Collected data
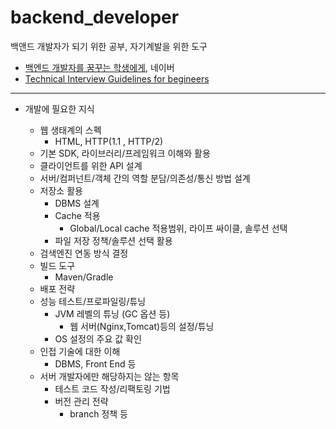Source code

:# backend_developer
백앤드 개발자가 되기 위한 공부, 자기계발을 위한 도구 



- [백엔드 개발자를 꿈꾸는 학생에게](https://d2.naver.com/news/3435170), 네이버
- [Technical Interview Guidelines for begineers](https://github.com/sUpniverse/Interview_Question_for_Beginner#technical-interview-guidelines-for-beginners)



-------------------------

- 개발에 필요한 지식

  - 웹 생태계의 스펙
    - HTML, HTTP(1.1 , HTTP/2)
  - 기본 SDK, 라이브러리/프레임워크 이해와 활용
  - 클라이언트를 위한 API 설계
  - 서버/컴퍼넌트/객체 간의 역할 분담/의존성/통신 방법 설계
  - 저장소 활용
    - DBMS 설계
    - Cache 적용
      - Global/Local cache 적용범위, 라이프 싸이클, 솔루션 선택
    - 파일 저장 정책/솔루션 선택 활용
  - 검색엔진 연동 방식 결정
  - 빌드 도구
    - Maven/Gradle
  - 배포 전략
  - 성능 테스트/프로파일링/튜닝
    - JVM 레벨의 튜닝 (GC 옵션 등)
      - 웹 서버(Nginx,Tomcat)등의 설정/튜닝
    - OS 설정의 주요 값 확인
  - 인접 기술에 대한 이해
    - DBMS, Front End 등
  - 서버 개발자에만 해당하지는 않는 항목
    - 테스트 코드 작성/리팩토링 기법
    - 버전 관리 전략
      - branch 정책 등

---

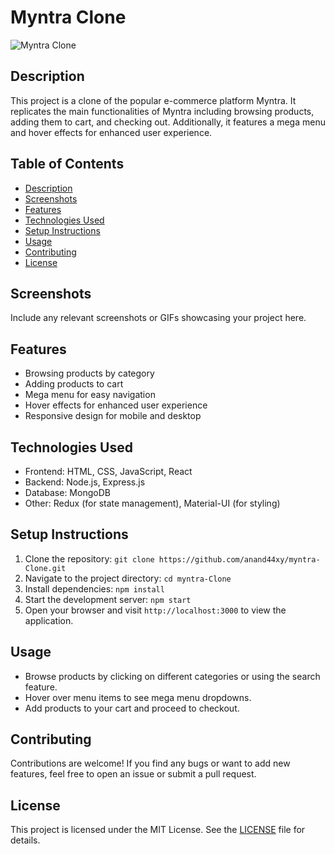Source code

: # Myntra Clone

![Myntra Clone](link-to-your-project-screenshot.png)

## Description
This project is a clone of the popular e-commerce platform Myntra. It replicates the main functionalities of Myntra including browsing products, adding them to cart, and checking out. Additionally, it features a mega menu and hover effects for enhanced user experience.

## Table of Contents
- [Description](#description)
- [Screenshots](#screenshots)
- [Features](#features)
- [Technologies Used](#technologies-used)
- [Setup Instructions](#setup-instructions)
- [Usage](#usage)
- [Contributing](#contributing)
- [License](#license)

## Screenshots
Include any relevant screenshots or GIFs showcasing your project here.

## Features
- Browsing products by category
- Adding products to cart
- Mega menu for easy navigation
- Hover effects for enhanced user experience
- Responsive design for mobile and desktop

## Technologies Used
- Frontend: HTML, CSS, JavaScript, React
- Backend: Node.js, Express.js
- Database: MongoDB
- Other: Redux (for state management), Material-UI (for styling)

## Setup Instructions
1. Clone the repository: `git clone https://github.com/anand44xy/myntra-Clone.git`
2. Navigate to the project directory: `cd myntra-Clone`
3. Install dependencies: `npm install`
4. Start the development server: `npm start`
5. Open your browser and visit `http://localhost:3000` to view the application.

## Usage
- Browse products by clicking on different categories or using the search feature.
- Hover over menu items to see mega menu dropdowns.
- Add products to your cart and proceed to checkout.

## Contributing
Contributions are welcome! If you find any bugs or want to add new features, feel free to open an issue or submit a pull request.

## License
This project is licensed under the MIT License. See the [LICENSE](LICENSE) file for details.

...

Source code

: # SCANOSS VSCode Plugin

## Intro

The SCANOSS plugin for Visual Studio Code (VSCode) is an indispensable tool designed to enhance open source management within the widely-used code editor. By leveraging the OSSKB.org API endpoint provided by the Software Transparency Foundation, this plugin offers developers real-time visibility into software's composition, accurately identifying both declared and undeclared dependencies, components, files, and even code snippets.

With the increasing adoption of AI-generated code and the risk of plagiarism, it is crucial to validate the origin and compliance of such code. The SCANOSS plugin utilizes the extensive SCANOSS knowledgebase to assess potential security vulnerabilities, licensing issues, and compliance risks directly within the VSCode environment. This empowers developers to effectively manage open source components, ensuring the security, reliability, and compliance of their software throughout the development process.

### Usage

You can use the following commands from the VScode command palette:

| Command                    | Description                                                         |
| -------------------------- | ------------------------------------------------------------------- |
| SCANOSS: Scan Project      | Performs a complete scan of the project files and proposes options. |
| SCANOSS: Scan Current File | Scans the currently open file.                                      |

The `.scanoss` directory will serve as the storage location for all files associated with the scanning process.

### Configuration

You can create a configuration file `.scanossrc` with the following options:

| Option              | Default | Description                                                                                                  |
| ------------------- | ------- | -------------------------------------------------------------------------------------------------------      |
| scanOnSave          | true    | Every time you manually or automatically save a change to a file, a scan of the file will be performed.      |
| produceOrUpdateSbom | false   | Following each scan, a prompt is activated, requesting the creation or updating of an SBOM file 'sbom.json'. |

How to complete this task: Whenever "your" occurs in a line of the entries, copy that line.

Finished exercise:
![Myntra Clone](link-to-your-project-screenshot.png)
Include any relevant screenshots or GIFs showcasing your project here.
5. Open your browser and visit `http://localhost:3000` to view the application.
- Add products to your cart and proceed to checkout.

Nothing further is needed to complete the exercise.